Provided material Start Marker
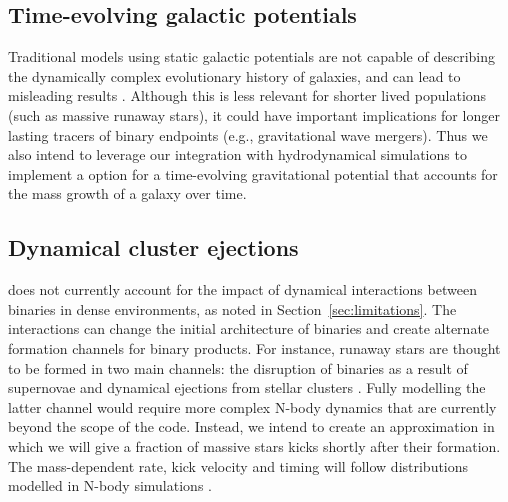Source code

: \documentclass[twocolumn, twocolappendix, oneside]{aastex631}
\begin{document}
\subsection{Time-evolving galactic potentials}\label{sec:time-evolving-potentials}
Traditional models using static galactic potentials are not capable of describing the dynamically complex evolutionary history of galaxies, and can lead to misleading results \citep[e.g.,][]{Arora+2022}. Although this is less relevant for shorter lived populations (such as massive runaway stars), it could have important implications for longer lasting tracers of binary endpoints (e.g., gravitational wave mergers). Thus we also intend to leverage our integration with hydrodynamical simulations to implement a \cogsworth option for a time-evolving gravitational potential that accounts for the mass growth of a galaxy over time.

\subsection{Dynamical cluster ejections}\label{sec:cluster_ejections}

\cogsworth does not currently account for the impact of dynamical interactions between binaries in dense environments, as noted in Section~\ref{sec:limitations}. The interactions can change the initial architecture of binaries \citep[e.g.,][]{Fujii+2011:2011Sci...334.1380F} and create alternate formation channels for binary products. For instance, runaway stars are thought to be formed in two main channels: the disruption of binaries as a result of supernovae \citep{Blaauw+1961, Eldridge+2011:2011MNRAS.414.3501E, Renzo+2019:2019A&A...624A..66R} and dynamical ejections from stellar clusters \citep{Poveda+1967}. Fully modelling the latter channel would require more complex N-body dynamics that are currently beyond the scope of the code. Instead, we intend to create an approximation in which we will give a fraction of massive stars kicks shortly after their formation. The mass-dependent rate, kick velocity and timing will follow distributions modelled in N-body simulations \cite[e.g.,][]{Oh+2016:2016A&A...590A.107O, Schoettler+2022:2022MNRAS.510.3178S}.
\end{document}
Provided material End Marker
### What to do:
Only the lines from the one containing "does not currently" through the last line of the records are to be set down, exactly as they appear.

### Response to the exercise:
\cogsworth does not currently account for the impact of dynamical interactions between binaries in dense environments, as noted in Section~\ref{sec:limitations}. The interactions can change the initial architecture of binaries \citep[e.g.,][]{Fujii+2011:2011Sci...334.1380F} and create alternate formation channels for binary products. For instance, runaway stars are thought to be formed in two main channels: the disruption of binaries as a result of supernovae \citep{Blaauw+1961, Eldridge+2011:2011MNRAS.414.3501E, Renzo+2019:2019A&A...624A..66R} and dynamical ejections from stellar clusters \citep{Poveda+1967}. Fully modelling the latter channel would require more complex N-body dynamics that are currently beyond the scope of the code. Instead, we intend to create an approximation in which we will give a fraction of massive stars kicks shortly after their formation. The mass-dependent rate, kick velocity and timing will follow distributions modelled in N-body simulations \cite[e.g.,][]{Oh+2016:2016A&A...590A.107O, Schoettler+2022:2022MNRAS.510.3178S}.
\end{document}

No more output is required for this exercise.